The stretch wanted below opens at the line containing "The D-H function" and closes at the line containing "and a secret key". Please return it exactly, with no other lines.
((
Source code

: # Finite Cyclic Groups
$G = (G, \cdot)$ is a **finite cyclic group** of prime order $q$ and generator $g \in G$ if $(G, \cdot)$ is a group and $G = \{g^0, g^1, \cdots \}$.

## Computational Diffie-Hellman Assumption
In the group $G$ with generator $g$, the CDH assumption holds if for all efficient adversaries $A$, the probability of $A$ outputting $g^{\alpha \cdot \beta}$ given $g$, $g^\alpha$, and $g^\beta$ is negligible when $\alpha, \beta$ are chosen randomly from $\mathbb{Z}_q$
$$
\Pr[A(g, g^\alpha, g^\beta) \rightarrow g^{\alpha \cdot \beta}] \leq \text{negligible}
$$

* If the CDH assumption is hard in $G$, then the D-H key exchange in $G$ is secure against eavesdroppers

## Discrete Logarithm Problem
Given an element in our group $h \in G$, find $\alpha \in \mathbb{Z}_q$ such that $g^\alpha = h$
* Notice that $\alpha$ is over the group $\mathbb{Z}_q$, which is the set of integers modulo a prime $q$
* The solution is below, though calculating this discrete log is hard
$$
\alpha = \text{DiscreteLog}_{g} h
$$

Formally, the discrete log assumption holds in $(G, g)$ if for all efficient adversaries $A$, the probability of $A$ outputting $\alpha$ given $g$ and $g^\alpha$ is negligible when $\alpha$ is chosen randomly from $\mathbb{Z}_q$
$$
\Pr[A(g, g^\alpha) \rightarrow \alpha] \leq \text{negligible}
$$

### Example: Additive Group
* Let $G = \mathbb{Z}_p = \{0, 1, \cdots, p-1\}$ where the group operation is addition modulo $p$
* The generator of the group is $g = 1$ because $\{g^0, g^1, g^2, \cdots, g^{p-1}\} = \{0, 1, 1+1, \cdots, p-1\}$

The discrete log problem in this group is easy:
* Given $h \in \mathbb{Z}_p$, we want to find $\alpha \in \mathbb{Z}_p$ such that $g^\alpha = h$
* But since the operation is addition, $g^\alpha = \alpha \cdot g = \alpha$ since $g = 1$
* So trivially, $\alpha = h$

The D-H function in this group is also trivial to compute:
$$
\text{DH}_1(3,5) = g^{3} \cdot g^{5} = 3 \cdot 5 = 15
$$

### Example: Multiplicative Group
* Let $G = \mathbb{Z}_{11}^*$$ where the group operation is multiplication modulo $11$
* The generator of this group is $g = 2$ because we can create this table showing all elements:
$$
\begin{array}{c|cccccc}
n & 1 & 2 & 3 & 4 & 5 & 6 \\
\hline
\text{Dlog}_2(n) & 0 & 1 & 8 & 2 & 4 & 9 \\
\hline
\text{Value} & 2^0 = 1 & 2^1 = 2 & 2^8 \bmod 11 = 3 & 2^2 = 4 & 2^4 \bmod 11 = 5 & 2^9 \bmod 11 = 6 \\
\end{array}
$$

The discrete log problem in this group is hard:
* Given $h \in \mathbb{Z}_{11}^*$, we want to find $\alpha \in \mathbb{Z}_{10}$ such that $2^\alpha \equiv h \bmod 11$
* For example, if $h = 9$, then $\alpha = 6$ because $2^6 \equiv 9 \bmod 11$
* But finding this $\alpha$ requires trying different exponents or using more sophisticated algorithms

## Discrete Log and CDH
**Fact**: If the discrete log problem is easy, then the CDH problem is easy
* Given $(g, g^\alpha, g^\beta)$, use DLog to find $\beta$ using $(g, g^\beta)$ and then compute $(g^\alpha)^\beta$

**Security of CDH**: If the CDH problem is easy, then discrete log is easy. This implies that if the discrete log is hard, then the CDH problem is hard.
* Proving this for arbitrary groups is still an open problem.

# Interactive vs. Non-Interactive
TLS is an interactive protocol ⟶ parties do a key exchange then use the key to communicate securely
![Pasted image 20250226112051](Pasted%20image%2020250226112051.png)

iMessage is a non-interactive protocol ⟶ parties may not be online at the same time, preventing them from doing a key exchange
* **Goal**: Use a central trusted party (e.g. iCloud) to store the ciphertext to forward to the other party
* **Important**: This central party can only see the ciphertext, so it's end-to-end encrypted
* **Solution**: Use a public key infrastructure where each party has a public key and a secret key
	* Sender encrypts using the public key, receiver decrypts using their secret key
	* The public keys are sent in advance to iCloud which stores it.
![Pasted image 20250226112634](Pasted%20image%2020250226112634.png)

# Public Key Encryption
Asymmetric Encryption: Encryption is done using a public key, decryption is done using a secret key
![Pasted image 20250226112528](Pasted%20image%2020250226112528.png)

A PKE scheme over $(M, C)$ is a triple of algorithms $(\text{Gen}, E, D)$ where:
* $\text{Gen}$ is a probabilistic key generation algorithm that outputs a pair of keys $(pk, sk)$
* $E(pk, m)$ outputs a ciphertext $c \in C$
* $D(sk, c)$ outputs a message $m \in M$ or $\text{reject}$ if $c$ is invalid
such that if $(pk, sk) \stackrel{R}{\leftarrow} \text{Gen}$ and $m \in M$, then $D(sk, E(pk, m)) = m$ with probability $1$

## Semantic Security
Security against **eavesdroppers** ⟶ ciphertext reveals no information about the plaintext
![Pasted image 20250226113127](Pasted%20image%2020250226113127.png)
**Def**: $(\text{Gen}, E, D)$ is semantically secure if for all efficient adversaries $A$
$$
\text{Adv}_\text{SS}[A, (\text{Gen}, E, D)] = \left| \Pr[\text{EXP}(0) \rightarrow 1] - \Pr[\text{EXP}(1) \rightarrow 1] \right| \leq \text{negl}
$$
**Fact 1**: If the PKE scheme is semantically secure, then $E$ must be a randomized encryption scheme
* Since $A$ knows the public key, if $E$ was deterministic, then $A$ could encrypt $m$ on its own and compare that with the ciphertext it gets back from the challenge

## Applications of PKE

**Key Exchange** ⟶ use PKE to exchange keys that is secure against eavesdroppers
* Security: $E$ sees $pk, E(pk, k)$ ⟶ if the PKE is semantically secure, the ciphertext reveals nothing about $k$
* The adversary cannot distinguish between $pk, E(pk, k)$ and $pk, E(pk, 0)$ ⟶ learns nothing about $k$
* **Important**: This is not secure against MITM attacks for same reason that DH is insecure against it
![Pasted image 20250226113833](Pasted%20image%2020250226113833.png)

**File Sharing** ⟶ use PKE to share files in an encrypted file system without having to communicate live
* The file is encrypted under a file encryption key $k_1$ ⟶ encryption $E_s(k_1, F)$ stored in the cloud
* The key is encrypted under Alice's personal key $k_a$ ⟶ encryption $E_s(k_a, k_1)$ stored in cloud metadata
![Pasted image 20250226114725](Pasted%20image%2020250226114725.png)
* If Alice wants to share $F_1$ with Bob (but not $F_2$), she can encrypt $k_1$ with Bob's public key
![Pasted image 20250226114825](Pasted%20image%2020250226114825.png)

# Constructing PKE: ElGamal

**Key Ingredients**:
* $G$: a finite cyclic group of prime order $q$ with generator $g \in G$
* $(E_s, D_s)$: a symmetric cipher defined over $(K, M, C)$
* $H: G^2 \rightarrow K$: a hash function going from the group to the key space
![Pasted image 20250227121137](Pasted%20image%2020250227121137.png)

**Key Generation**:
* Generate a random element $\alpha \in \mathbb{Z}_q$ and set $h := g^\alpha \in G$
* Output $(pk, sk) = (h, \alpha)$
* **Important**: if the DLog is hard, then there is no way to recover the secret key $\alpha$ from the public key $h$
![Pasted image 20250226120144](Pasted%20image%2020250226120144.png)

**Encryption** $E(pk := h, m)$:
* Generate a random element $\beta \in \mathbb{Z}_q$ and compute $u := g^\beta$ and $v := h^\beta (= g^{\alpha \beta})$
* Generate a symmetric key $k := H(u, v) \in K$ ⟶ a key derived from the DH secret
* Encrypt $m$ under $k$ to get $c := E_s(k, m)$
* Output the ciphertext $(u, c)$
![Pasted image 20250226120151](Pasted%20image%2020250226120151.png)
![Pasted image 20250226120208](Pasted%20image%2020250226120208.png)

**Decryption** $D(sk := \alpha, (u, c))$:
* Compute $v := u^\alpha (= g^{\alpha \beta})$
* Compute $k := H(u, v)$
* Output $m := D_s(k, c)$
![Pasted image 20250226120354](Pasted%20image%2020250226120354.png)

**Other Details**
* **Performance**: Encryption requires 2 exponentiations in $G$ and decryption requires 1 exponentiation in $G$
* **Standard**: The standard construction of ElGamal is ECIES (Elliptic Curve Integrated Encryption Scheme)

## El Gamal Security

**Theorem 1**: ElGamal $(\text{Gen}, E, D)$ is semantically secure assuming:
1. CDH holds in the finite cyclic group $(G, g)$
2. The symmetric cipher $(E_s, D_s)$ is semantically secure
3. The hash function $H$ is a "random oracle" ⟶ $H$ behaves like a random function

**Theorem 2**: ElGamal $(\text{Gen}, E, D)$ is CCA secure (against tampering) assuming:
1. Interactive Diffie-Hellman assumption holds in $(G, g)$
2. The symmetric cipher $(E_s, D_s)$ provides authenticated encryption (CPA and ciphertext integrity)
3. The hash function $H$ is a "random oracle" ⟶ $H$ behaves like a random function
))
● Response to the task:
The D-H function in this group is also trivial to compute:
$$
\text{DH}_1(3,5) = g^{3} \cdot g^{5} = 3 \cdot 5 = 15
$$

### Example: Multiplicative Group
* Let $G = \mathbb{Z}_{11}^*$$ where the group operation is multiplication modulo $11$
* The generator of this group is $g = 2$ because we can create this table showing all elements:
$$
\begin{array}{c|cccccc}
n & 1 & 2 & 3 & 4 & 5 & 6 \\
\hline
\text{Dlog}_2(n) & 0 & 1 & 8 & 2 & 4 & 9 \\
\hline
\text{Value} & 2^0 = 1 & 2^1 = 2 & 2^8 \bmod 11 = 3 & 2^2 = 4 & 2^4 \bmod 11 = 5 & 2^9 \bmod 11 = 6 \\
\end{array}
$$

The discrete log problem in this group is hard:
* Given $h \in \mathbb{Z}_{11}^*$, we want to find $\alpha \in \mathbb{Z}_{10}$ such that $2^\alpha \equiv h \bmod 11$
* For example, if $h = 9$, then $\alpha = 6$ because $2^6 \equiv 9 \bmod 11$
* But finding this $\alpha$ requires trying different exponents or using more sophisticated algorithms

## Discrete Log and CDH
**Fact**: If the discrete log problem is easy, then the CDH problem is easy
* Given $(g, g^\alpha, g^\beta)$, use DLog to find $\beta$ using $(g, g^\beta)$ and then compute $(g^\alpha)^\beta$

**Security of CDH**: If the CDH problem is easy, then discrete log is easy. This implies that if the discrete log is hard, then the CDH problem is hard.
* Proving this for arbitrary groups is still an open problem.

# Interactive vs. Non-Interactive
TLS is an interactive protocol ⟶ parties do a key exchange then use the key to communicate securely
![Pasted image 20250226112051](Pasted%20image%2020250226112051.png)

iMessage is a non-interactive protocol ⟶ parties may not be online at the same time, preventing them from doing a key exchange
* **Goal**: Use a central trusted party (e.g. iCloud) to store the ciphertext to forward to the other party
* **Important**: This central party can only see the ciphertext, so it's end-to-end encrypted
* **Solution**: Use a public key infrastructure where each party has a public key and a secret key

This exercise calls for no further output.